Dan: Yeah. It’s funny. I’m an acupuncturist, and I probably haven’t had acupuncture on myself for five years or something like that, something crazy.
Marc: Bad boy. Bad boy. That’s got to change. Change that by next week, please. You should be getting regular acupuncture. It makes a difference. I get regular acupuncture. It makes a difference for me, so I know.
Dan: Preaching to the choir.
Marc: Yeah. Good.
Dan: You’re right. Excellent. There’s so many acupuncturists around here as well. Some of them are great. Maybe that’s part of the humility as well. Maybe I have to give that up a bit.
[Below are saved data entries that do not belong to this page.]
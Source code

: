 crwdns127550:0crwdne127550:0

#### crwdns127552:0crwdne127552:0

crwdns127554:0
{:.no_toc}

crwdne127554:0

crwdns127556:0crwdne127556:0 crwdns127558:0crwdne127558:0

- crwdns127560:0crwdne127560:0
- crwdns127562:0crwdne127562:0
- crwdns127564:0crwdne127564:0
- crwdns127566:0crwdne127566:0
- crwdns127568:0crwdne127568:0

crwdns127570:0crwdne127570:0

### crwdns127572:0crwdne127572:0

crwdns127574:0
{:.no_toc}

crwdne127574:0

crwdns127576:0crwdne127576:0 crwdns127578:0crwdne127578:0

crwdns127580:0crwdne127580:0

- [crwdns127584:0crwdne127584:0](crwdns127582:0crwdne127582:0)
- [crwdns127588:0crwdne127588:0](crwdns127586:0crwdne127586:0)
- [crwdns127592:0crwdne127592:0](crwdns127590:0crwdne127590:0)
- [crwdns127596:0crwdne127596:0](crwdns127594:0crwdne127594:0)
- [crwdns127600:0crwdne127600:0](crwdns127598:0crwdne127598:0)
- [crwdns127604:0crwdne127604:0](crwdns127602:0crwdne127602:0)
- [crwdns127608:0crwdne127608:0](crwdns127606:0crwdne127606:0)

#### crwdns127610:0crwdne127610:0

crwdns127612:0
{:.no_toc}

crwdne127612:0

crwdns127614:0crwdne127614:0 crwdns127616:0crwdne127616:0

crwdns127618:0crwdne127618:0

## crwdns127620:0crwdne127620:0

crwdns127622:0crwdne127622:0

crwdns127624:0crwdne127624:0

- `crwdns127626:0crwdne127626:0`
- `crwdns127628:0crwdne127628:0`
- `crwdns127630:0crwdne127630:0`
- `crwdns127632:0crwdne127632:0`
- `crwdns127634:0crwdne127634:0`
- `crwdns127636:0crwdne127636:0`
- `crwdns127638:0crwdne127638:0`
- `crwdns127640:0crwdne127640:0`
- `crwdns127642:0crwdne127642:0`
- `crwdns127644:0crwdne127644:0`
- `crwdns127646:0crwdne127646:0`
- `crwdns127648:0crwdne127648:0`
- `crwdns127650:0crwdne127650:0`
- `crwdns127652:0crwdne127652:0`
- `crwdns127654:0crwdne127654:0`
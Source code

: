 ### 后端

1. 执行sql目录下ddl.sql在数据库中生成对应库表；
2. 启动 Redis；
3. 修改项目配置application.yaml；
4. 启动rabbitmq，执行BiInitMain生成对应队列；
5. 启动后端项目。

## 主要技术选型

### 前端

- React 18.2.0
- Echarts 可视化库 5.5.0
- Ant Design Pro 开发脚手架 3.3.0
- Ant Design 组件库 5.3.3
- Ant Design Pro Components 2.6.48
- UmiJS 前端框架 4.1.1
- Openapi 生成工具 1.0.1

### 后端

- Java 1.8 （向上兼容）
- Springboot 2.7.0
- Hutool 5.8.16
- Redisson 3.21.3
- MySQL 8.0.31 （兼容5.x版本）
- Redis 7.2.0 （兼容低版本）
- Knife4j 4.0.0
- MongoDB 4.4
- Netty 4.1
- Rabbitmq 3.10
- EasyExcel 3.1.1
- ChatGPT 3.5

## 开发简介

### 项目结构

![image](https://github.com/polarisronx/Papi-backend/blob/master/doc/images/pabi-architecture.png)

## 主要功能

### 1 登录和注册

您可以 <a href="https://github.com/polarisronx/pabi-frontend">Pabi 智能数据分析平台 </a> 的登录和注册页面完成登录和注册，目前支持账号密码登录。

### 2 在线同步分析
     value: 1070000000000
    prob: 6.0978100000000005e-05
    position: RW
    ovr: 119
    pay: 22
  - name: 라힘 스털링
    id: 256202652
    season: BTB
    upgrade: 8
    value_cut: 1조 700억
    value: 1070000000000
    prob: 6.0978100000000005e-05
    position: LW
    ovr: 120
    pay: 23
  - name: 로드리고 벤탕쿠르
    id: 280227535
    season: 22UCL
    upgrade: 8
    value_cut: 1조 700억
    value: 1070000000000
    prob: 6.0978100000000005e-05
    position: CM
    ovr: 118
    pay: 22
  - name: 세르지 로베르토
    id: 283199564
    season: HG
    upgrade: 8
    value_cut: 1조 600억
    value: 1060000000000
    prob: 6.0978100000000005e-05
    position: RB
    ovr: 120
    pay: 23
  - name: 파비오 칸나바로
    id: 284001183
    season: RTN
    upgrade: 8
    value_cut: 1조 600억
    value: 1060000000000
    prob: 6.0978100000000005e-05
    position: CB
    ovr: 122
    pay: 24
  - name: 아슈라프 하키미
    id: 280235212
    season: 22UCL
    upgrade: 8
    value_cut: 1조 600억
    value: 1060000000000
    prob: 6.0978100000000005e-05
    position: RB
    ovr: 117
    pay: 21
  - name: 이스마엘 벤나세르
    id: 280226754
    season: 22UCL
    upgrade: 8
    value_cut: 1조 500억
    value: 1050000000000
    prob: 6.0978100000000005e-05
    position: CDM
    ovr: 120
Marc: Yeah. Oftentimes, nobody’s as good as us in our minds. It’s hard for me to go to another nutrition person because that’s my life and my field. And the truth is we don’t know everything. I don’t know everything, and it’s hard to self-treat and self-medicate. Sometimes it’s very effective, and other times it just ain’t. It just ain’t.
So to me, you’ve just needed a little bit of a push. You just need a little push. You just need a push. So I’m hoping this is enough of a push to get you into action, but you’ve got to push yourself to the next place of gathering support. I would love for you to speak to your wife after this conversation and say, “Honey, here’s what we talked about on this session. Here’s what I want to enroll you in. I really need to start turning things around for me, for you, for Elijah. That’s what the deal is here.”
So let’s nip this in the bud. I would rather this conversation than you talking to me, telling me you have chronic fatigue and you can’t get out of bed and you can’t show up for work. That would suck. Here we are at the beginning stages, taking care of business before things get out of hand. That’s how I look at this time for you.
Dan: I feel that. That really resonates. Yeah. No, no. That really resonates. I think you’re right about the push in a way. I feel good already. I feel propelled if that’s the right word.
Marc: Yeah.
Dan: But, yeah, I feel like these last couple of years I thought it was discipline for a long time, and it still very well could be. But you just said that it’s so much easier to sit on my bum rather than get out and go. My martial art often ends up just being qigong or more like tai chi type stuff.
Marc: That’s perfect. That’s fun.
Dan: Yeah. But even then, it’s just like, ugh. Then I go home and at 10:30 I eat cheese. I think you’re right. I think a bit of a push is good. Recruiting friends resonates as well just because I want to enjoy their company again. I miss them.
Marc: Yeah. That’s going to give you energy. You’ve got to be a guy.
Dan: Yeah. It’s true.
Marc: Yeah. So good job, my friend. I think we did the piece here today that we could do together. I got really clear that I wanted to inspire you to really take that step and make that leap and give yourself a little push and gather momentum, gather support, gather help, gather people who will give you a little push. And that’s a good thing. That’s a good thing to do.
Dan: Thank you, my friend.
Marc: You’re so welcome.
Dan: Yeah, that’s lovely. Yeah, just thank you. I don’t know. It feels like it’s a lovely, warm, little hug. So thank you very much.
Marc: Yes, that’s exactly what it is. It’s an honor for me to be in this conversation with you and to be of help in any way because you’re a helper and that’s kind of what you do for a living. And sometimes the helpers need to learn a few things of how to self-help.
Dan: Indeed.
Marc: Great job, Dan. I really appreciate you taking the time and doing this.
Dan: Thank you, my friend. Thank you.
Marc: Okay. And thank you, everyone, for tuning in. Much appreciated. Once again, I’m Marc David on behalf of the Psychology of Eating podcast. Always more to come, my friends. You take care.